(GIVEN INFORMATION begins)
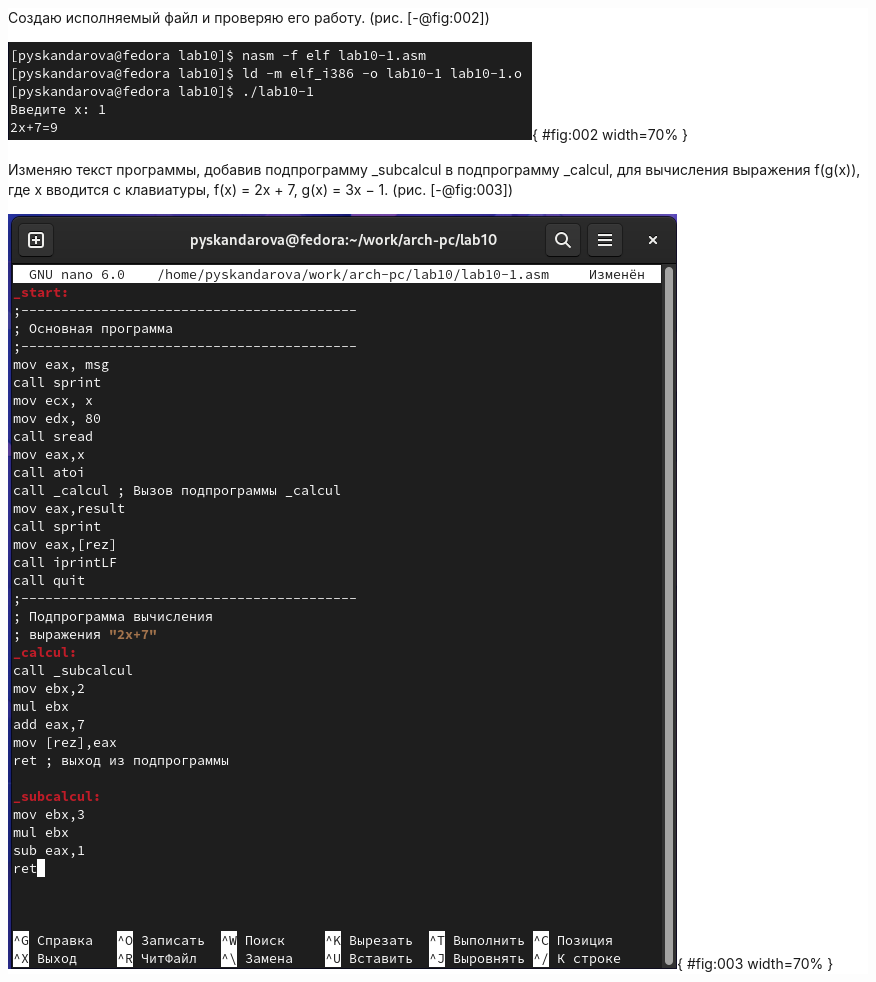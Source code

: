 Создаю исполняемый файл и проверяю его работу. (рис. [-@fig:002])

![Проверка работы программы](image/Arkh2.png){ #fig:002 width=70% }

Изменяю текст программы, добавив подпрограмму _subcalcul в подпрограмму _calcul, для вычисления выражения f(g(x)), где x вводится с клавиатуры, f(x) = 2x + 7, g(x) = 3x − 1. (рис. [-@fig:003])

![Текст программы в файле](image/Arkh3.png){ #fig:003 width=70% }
(GIVEN INFORMATION ends)
(GIVEN INFORMATION begins)
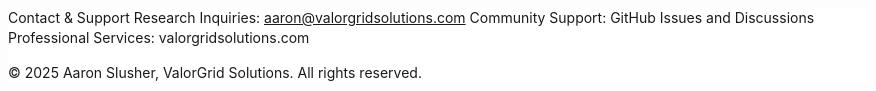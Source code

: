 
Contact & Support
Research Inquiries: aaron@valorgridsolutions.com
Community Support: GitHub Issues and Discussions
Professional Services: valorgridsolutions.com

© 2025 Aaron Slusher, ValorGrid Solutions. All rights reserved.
(GIVEN INFORMATION ends)
> **TASK DETAILS**
Take every line from the records that holds "valorgridsolutions" and copy it down.

> **TASK ANSWER**
Research Inquiries: aaron@valorgridsolutions.com
Professional Services: valorgridsolutions.com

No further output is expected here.